コロスと同じように、死を恐れていただろう人。多分元々は普通の子。
軽々と斧を振るうというよりも、本来の己の器量以上のことをさせられているように見えた。(力がないとかじゃなくてね)
橋田くんの元々入っている左胸のタトゥーが、まさに心臓を掴まれてしまっているように見えて、彼が踊るシーンは全てとても切ない気持ちになりました。

ナーマンで1本スピンオフ作品作れそうだなって思いながら観ていました。
しかもあの子近い将来、絶対殺すマンこと親衛隊長・長澤風海に殺られる

 

 


さて、そろそろ触れたい。
如何にも美しい、我らがサロメ様。


初演はもうとにかく可愛くて可愛くて、サロメちゃんマジ天使って感じ。
※決して天使ではない。某チケットサイトの紹介文で「東山義久が純白の天使を演じた~」と書かれていたけど絶対に違うと思う
あまりの可愛らしさにずっと「サロメちゃん」と呼んでました。

 

今回はどんなサロメちゃんに会えるかな~と思いながら初日の幕が開くと、そこにいたのは14歳のサロメちゃんじゃなく、少し大人になった17歳のサロメ嬢でした。
観ながら中2が高2になったみたいだな~とぼんやり思っていたんだけど、はたと実際初演から3年の月日が経っていることに気付いて、あ~この3年間リーダーと上田先生の中でサロメという1人の少女は確かに育っていたのだと感じました。
個人的にはこの17歳っていうところがポイントで、少女というより女の入口にいて、大人でもなく、子どもでもない。

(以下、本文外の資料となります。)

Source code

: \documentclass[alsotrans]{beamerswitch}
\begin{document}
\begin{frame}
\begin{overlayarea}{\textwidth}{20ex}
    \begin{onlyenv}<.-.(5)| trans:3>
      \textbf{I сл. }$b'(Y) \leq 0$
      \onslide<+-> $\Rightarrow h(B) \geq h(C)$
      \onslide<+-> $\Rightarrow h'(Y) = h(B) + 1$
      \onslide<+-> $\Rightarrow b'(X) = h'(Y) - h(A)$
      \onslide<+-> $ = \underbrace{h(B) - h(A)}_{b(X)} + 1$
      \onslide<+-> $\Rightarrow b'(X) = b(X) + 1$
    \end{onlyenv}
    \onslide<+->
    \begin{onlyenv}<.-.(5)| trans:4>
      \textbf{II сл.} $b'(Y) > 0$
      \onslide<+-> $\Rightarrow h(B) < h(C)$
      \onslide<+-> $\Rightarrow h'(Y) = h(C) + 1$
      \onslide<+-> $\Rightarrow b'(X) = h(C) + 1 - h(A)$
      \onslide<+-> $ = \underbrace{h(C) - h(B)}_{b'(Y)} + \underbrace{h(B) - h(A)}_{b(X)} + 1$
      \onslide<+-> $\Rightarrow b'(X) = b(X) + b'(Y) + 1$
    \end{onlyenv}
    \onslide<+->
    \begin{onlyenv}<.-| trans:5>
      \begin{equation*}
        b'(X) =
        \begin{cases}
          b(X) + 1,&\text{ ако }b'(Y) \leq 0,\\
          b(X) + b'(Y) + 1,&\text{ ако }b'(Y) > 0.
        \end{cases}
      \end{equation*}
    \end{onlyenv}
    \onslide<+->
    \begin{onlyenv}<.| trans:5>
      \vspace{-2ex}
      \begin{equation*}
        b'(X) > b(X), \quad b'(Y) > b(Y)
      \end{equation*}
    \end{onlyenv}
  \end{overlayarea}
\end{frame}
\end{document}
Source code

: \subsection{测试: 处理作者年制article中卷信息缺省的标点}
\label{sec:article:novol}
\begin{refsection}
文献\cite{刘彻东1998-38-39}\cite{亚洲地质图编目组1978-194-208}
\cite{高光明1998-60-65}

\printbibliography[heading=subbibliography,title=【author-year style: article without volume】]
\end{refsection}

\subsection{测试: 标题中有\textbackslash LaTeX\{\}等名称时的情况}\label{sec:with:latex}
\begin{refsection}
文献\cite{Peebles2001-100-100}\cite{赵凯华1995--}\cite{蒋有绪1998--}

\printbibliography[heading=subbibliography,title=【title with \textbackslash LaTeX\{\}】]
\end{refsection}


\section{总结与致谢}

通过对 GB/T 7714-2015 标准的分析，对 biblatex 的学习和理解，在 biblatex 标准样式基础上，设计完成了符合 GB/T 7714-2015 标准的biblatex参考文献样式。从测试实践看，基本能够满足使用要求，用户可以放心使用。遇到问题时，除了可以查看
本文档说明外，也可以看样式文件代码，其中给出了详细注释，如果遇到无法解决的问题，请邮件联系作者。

現代日本の年齢に置き換えると、結婚は出来るのに青少年育成条例には引っかかる。そういう、すごく微妙で曖昧な感じ…伝わるかしら。


初演のサロメは狭い世界で幼く純粋すぎるが故の無知の凶行、という感じだけど、今回のサロメはもう少し成長しているのでもう少し色んなことを知っている。知性と艶やかさがある。
自分の見た目を活かす角度、それが誰に効果を与えるか、周囲が何を思っているのか、人は死ぬということ、恋というものがあること。
それを知っていながら、「銀の皿に首を」と望めば人はどうなるかに結びついていない、そのアンバランスさこそが恐ろしく、美しい。

またそれを演じているのが41歳男性ですよ?何なのあの人。どうなってるんですかね。

あと単純にファム・ファタール感は増しました。マシマシ。

 

ラスト15分のソロダンスは初演も再演も一切変わらずに「凄い」以外の言葉が出ない。
今回はじめて後方ドセンで観たんだけど、1010の後方席は段差があって前の人の頭が舞台に一切被らないので、舞台に存在するのはサロメただ一人という途轍もなく贅沢な時間がそこにありました。

個人的な意見ですが、インスティンクト・ラプソディが終わった後に拍手が起きないままヴァイオリン・ミューズへと突入するのが凄かったです。

勿論、そうならないよう演出して繋いでいるとは思いますが、客席には色々な人がいるのでとりあえず踊り終わったら拍手みたいな風潮の現場もあるじゃないですか。どことは言わないけど。

でも今回それが全く無くて、一瞬の無音の瞬間に客席も静まり返っているのが本当に感動しました。

息をするのも忘れるほど客席全体が見入っていたのだと思いたい。

 

上田先生が度々「東山くんは魂で踊る」とおっしゃってましたが、まさにその言葉がピッタリのラスト15分。

前々から東山義久は中性的なのではなくて両性具有であると言い続けている私ですが、サロメに関しては性別も年齢も、"東山義久"という肉体・精神の枠組みすらも取っ払って、魂そのものがサロメという依代を介して存在していて、我々はその奇跡を見せていただいているのだなぁと。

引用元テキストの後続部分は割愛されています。